I'm very curious if taking account of regional differences might be crucial on this topic, and this is something I've been wondering about more broadly.
Some half-remembered data that I've seen recently but mostly won't double check now:
Blacks in the South have the highest rates of black homeownership in the country - here's the claim
I don't have the chart handy, but I saw a graph recently that showed that blacks in the New South (Georgia especially) are more optimistic that blacks in other parts of the country.
Blacks in the South are also, I'm almost positive, the most religious (just like everyone else in the South).
56% of American blacks live in the South, and this means the South is much blacker than the rest of the country - Georgia is 33% black compared to California's 5%, for example.
By the numbers, though, the biggest concentrated mass of black voters are in Northern or Rust Belt Cities - per this, the top 5 locations for concentrations of blacks are New York, Atlanta, Chicago, Washington D.C., and Philadelphia.
The worst educational outcome gaps between black and white in the country are in intensely liberal, well-credentialed white coastal and college towns.
The share of the black population with college degrees varies quite intensely by city , with the New South doing well and the rust belt often doing pretty poorly.
There are a lot of blacks in the South who are rural, which isn't the case almost anywhere else in the country - and rural black poverty looks very different than concentrated northern urban ghetto black poverty (I saw an observation recently that in the South, as you go more rural, white homicide rates rise and black homicides rates fall until they nearly equalize).
There has been a century long effort by radicals in northern urban cities to use blacks and black failure as a vanguard for political revolution, and that has entailed constant attempts at radicalizing the black underclass, which has almost certainly left a cultural mark on those communities; the South has historically been much more aggressively antagonistic to immigration (and thus the radical traditions and practices that certain immigrants brought with them), and labor unions, and industrial cities before the 1950s, and agitation more generally (and has been much more traditionally Christian), so this cultural and political influence has had much less of an effect on blacks in the South.
Another important group, white Yankees, trace the entirety of their moral worldview and moral history to the fact of blacks being the worlds biggest victims, white Southerners being the worlds biggest monsters, and white Yankees being the saviors of history, and they intensely need social relations to be slotted into that story, resulting in profoundly patronizing and non-functional behavior and excuse making when it comes to black people and black dysfunction, as well as fascinating dumbing down; white people in the South mostly don't do this, and (because there are vastly more black people there) are pretty clear eyed about the fact that plenty of black people can be expected to uphold reasonable standards as citizens and take care of their stuff, and also that black dysfunction is absolute civilizational poison and can not be tolerated (and also, there's no shortage of white trash dysfunction in the South that doesn't look all that different, and that can't be tolerated either).
I could go on with this, because I do find it fascinating, but I'll stop.
The South obviously isn't a utopia, and it has its problems, but (having grown up in the New South and then moved to liberal college towns and Rust Belt cities), the way race relations play out there look pretty different, and that has consequences.

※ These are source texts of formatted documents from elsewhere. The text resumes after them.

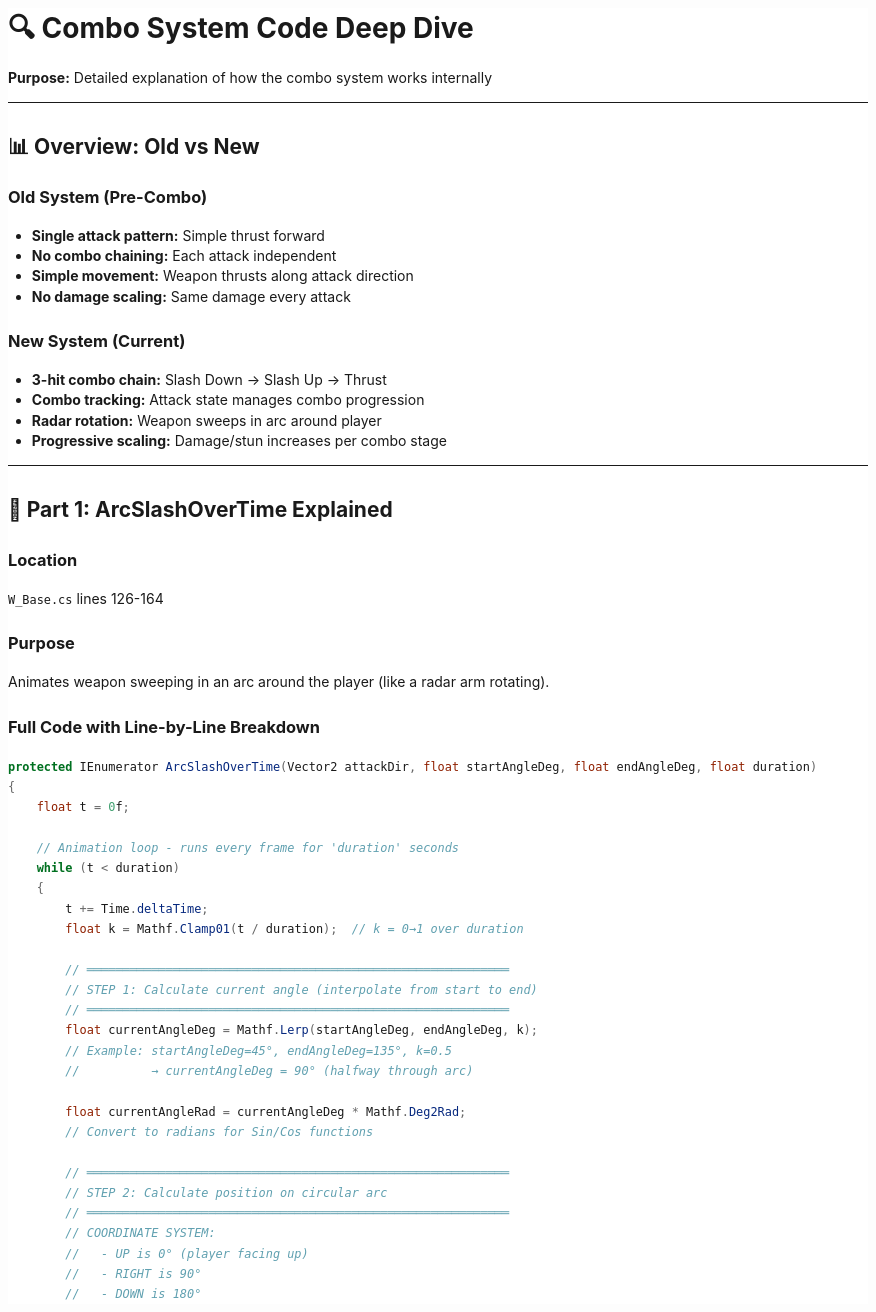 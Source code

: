 # 🔍 Combo System Code Deep Dive

**Purpose:** Detailed explanation of how the combo system works internally

---

## 📊 Overview: Old vs New

### Old System (Pre-Combo)
- **Single attack pattern:** Simple thrust forward
- **No combo chaining:** Each attack independent
- **Simple movement:** Weapon thrusts along attack direction
- **No damage scaling:** Same damage every attack

### New System (Current)
- **3-hit combo chain:** Slash Down → Slash Up → Thrust
- **Combo tracking:** Attack state manages combo progression
- **Radar rotation:** Weapon sweeps in arc around player
- **Progressive scaling:** Damage/stun increases per combo stage

---

## 🎯 Part 1: ArcSlashOverTime Explained

### Location
`W_Base.cs` lines 126-164

### Purpose
Animates weapon sweeping in an arc around the player (like a radar arm rotating).

### Full Code with Line-by-Line Breakdown

```csharp
protected IEnumerator ArcSlashOverTime(Vector2 attackDir, float startAngleDeg, float endAngleDeg, float duration)
{
    float t = 0f;
    
    // Animation loop - runs every frame for 'duration' seconds
    while (t < duration)
    {
        t += Time.deltaTime;
        float k = Mathf.Clamp01(t / duration);  // k = 0→1 over duration
        
        // ═══════════════════════════════════════════════════════════
        // STEP 1: Calculate current angle (interpolate from start to end)
        // ═══════════════════════════════════════════════════════════
        float currentAngleDeg = Mathf.Lerp(startAngleDeg, endAngleDeg, k);
        // Example: startAngleDeg=45°, endAngleDeg=135°, k=0.5
        //          → currentAngleDeg = 90° (halfway through arc)
        
        float currentAngleRad = currentAngleDeg * Mathf.Deg2Rad;
        // Convert to radians for Sin/Cos functions
        
        // ═══════════════════════════════════════════════════════════
        // STEP 2: Calculate position on circular arc
        // ═══════════════════════════════════════════════════════════
        // COORDINATE SYSTEM:
        //   - UP is 0° (player facing up)
        //   - RIGHT is 90°
        //   - DOWN is 180°
```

And I don't think it's entirely crazy to imagine a future where Republicans could possibly retool themselves to be more attractive to socially conservative southern blacks, especially men and religious black people. I mean, it would still be an incredible slog, because the parties are still pretty racially coded in the South in a way that doesn't actually have much to do with values or policy, but I can imagine a pathway from here to there.
Now, whether or not Republicans see any point to doing this in Southern states, and whether or not they see it as more useful than getting to terrify all other demographics about black crime by engaging in the right wing version of race baiting, is a different issues. But as internal immigration brings in more northern liberals to the New South, it's possible the current political dividing lines might shift enough that ditching race to focus on uniting all social conservatives in Southern states becomes a reasonable approach. The gulf in values between southern conservative blacks and PMC yankee liberals is really significant, and much bigger than the gulf between southern white conservatives and southern black conservatives, who honestly have quite a lot in common in terms of history and culture and values.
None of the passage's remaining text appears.